Já faz um bom tempo que percebo que o discurso religioso muitas vezes é condicionado por nossa visão cultural de como deveria ser o mundo. Selecionamos o que interessa e acabamos descartando o essencial: o amor. Precisamos ter muito cuidado para não manipularmos o discurso religioso em vista de impor aos outros o nosso interesse político ou a nossa visão de mundo como sendo a única válida e “boa”, pois isso significa instrumentalizar a fé das pessoas, deturpá-la, utilizando uma má-fé que deixará danos profundos na verdadeira mensagem cristã que é de “vida em plenitude”.[13]
É preciso sempre estar voltando aos Evangelhos, sempre estar dialogando com “os sinais dos tempos”[14], escutar o que o “Espírito diz as Igrejas”,[15] sempre estar em atitude humilde de busca, pois não temos todas as respostas nem conhecemos todos os desígnios de Deus. Para nós, cristãos, Jesus de Nazaré, o Cristo de Deus, o Filho de Deus, é o nosso referencial.
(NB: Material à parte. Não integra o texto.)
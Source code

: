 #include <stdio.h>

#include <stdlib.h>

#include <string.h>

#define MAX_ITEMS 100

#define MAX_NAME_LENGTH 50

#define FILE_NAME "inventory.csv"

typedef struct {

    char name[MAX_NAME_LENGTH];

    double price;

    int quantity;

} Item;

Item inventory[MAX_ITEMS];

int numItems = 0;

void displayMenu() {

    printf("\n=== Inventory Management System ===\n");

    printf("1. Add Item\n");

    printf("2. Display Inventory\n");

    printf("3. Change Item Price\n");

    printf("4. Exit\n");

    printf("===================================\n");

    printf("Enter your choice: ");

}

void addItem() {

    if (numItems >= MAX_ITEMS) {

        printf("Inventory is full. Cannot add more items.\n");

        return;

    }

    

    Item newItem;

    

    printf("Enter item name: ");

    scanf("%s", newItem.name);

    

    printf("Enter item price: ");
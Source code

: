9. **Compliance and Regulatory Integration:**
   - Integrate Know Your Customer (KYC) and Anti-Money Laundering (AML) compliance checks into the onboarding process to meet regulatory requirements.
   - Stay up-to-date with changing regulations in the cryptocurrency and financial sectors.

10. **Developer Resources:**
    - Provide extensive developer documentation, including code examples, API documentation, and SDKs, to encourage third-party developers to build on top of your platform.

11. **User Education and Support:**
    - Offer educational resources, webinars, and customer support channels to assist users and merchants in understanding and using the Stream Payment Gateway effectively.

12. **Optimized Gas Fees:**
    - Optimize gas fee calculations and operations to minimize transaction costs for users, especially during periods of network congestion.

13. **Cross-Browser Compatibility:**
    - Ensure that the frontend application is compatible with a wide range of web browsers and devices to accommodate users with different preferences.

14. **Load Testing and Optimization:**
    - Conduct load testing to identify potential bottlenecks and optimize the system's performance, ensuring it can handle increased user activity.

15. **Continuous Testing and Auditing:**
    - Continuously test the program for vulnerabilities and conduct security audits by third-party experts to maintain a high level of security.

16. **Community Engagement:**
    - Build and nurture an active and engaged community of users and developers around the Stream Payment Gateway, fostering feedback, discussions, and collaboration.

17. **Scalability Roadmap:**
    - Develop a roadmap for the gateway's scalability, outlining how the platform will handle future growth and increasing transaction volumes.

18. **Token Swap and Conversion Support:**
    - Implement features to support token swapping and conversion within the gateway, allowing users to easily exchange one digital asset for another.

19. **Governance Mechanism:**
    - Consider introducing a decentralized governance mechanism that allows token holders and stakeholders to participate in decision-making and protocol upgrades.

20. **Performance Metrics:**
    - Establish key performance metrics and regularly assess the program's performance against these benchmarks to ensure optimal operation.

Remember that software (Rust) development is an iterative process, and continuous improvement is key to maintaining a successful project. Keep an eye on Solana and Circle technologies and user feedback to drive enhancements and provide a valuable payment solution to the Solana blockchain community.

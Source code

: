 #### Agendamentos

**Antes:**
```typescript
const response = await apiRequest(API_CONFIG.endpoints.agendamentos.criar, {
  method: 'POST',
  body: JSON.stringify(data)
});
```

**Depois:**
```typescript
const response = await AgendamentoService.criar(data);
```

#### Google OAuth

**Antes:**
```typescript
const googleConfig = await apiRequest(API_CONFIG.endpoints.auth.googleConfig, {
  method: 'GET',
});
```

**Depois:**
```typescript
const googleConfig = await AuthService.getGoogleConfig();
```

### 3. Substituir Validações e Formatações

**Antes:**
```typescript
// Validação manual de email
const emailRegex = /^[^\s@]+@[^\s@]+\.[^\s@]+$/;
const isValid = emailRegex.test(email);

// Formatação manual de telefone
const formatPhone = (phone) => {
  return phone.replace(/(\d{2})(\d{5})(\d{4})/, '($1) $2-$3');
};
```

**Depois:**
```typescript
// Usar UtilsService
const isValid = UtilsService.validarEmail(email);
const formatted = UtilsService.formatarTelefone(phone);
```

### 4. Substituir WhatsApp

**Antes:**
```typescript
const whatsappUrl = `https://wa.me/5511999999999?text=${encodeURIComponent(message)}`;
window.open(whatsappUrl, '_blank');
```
É preciso sempre e de novo voltar a Ele para não nos perdermos em nossa visão limitada das coisas, mas podermos aprender a discernir o que verdadeiramente é ser um “bom cristão”.




[1] Ato dos Apóstolos, capítulo 11, versículo 26 (At 1,26).
[2] Evangelho segundo Mateus, capítulo 28, versículos de 19 e 20 (Mt 28,19-20).
[3] Evangelho segundo Mateus, capítulo 25, versículos de 34 até o 40 (Mt 28,19-20).
[4] Evangelho segundo Marcos, capítulo 1, versículo 1 (Mc 1,1); capítulo 15, versículo 39 (Mc 15,39).
[5] Evangelho segundo Marcos, capítulo 2, versículos de 15 até 17 (Mc 2,15-17); capítulo 3, versículos de 1 até o 6 (Mc 3,1-6).
[6] Evangelho segundo Lucas, capítulo 2, versículo 19 (Lc 2,19); capítulo 8, versículos de 19 até o 21 (Lc 8,19-21); capítulo 11, versículos 27 e 28 (Lc 11,27-28).
[7] Evangelho segundo Lucas, capítulo 6, versículos de 36 até o 39 (Lc 6,36-39); capítulo 7, versículos de 36 até o 50 (Lc 7,36-50); capítulo 10, versículos do 29 até 37 (Lc10,29-37); capítulo 15 (Lc 15).
[8] Evangelho segundo João, capítulo 14, versículo 23 (Jo 14,23).
[9] Evangelho segundo João, capítulo 13, versículos 34 e 35 (Jo 13, 34-35); capítulo 15, versículos de 12 até 14 (Jo 15,12-14).
[10] Primeira epístola de João, capítulo 4, versículo 20 (I Jo 4,20). Recomendo ler todo o capítulo.
[11] Carta de Tiago capítulo 1, versículo 27 (Tg 1,27); capítulo 2, versículo 17 (Tg 2,17).
[12] Carta de Paulo aos Romanos, capítulo 10, versículo 9 (Rm 10,9).
[13] Evangelho segundo João, capítulo 10, versículo 10 (Jo 10,10).
[14] Um princípio presente na reflexão do Concílio Vaticano II.
[15] Expressão usada no livro do Apocalipse.